9.1. The Corporate Debtor’s letter dated 24.05.2024 admits payment of Rs. 3,58,84,223/- and requests Indian Oil Corporation Limited to make direct payments to the Operational Creditor to settle accounts, serving as an acknowledgment of liability, with counter claims being an afterthought as no disputes existed during the work order tenor.

9.2. The Operational Creditor’s response dated 25.05.2024 refuting the claims in the letter dated 24.05.2024 remains unanswered, indicating no genuine dispute.

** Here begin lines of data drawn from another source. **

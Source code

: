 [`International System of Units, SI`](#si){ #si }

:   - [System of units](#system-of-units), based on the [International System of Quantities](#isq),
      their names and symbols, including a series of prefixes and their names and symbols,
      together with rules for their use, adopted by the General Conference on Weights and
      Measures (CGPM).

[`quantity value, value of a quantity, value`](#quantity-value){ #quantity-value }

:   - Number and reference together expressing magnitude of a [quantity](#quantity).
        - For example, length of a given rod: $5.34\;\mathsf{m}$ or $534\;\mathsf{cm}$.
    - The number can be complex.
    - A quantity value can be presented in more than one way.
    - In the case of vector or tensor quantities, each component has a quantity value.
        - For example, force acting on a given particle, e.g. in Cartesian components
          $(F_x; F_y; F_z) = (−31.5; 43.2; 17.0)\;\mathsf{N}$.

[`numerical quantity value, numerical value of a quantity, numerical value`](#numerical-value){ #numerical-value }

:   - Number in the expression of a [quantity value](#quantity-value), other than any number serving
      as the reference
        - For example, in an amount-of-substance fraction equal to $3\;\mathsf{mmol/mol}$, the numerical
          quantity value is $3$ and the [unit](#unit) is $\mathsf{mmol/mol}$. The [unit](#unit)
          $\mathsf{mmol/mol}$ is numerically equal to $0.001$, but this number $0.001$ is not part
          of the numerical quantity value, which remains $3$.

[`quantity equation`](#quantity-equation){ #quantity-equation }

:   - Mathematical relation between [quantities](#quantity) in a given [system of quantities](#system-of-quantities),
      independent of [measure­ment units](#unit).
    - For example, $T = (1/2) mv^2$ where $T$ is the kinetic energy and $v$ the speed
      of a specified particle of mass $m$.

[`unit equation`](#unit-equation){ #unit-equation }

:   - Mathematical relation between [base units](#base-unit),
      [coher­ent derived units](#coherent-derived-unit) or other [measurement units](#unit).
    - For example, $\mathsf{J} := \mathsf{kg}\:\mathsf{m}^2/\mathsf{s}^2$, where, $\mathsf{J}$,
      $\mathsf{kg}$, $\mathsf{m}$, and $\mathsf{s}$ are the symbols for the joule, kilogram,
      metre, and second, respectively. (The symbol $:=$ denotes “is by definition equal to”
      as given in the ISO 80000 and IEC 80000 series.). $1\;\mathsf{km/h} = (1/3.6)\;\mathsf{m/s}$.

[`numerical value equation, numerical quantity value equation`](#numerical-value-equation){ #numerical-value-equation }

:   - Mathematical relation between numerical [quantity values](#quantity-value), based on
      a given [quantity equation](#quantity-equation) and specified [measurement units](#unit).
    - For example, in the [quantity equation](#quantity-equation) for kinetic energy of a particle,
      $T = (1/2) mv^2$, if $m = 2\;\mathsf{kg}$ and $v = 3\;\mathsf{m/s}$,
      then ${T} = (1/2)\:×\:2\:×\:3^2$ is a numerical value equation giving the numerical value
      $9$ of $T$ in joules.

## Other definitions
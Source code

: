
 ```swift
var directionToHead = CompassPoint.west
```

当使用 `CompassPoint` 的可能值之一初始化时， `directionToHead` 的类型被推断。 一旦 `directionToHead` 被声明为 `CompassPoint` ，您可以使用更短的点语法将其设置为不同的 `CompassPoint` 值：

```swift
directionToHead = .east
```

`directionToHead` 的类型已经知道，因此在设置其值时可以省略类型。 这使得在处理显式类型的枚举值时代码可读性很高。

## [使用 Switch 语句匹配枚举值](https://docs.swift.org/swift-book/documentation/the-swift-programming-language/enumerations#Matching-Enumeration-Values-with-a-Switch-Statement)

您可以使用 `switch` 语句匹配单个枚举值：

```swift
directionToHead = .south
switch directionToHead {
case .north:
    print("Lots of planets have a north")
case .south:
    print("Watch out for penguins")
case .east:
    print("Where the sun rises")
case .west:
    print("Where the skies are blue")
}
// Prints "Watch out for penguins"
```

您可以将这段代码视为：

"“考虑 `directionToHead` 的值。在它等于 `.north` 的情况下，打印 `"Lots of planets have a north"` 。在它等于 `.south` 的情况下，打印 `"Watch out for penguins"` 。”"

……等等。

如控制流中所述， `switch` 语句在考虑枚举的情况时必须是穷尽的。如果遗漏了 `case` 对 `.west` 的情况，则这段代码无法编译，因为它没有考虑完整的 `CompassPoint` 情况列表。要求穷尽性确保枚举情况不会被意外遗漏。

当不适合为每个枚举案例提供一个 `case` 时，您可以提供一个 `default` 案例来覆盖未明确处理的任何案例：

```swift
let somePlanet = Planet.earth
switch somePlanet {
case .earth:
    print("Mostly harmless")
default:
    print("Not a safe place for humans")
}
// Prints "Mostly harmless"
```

9.3. The proforma invoice dated 11.11.2024 is valid, issued after work completion and Technip certification, following industry practice of issuing proforma invoices prior to GST tax invoices, accepted by the Corporate Debtor with payments made, as shown in emails dated 13.02.2024 and 14.02.2024 where it undertook payments and requested revisions.

9.4. The proforma invoice reflects quantity, value, and deductions, with the Corporate Debtor’s conduct, including part payments, estopping denial of its validity, and the claim is based on 11 invoices, including the proforma.

9.5. Regulation 7 of the Insolvency and Bankruptcy Board of India (Insolvency Resolution Process for Corporate Persons) Regulations, 2016 allows proof of debt by contracts or financial accounts, and GSTR forms are not mandatory at admission, with an undertaking to file them before the Interim Resolution Professional.

9.6. The Corporate Debtor is not solvent, having failed to pay dues despite receipts from Indian Oil Corporation Limited and requesting an advance of Rs. 12,00,000/- on 14.02.2024, which remains unpaid and is admitted by non-traversal, forming part of the operational debt linked to project payments.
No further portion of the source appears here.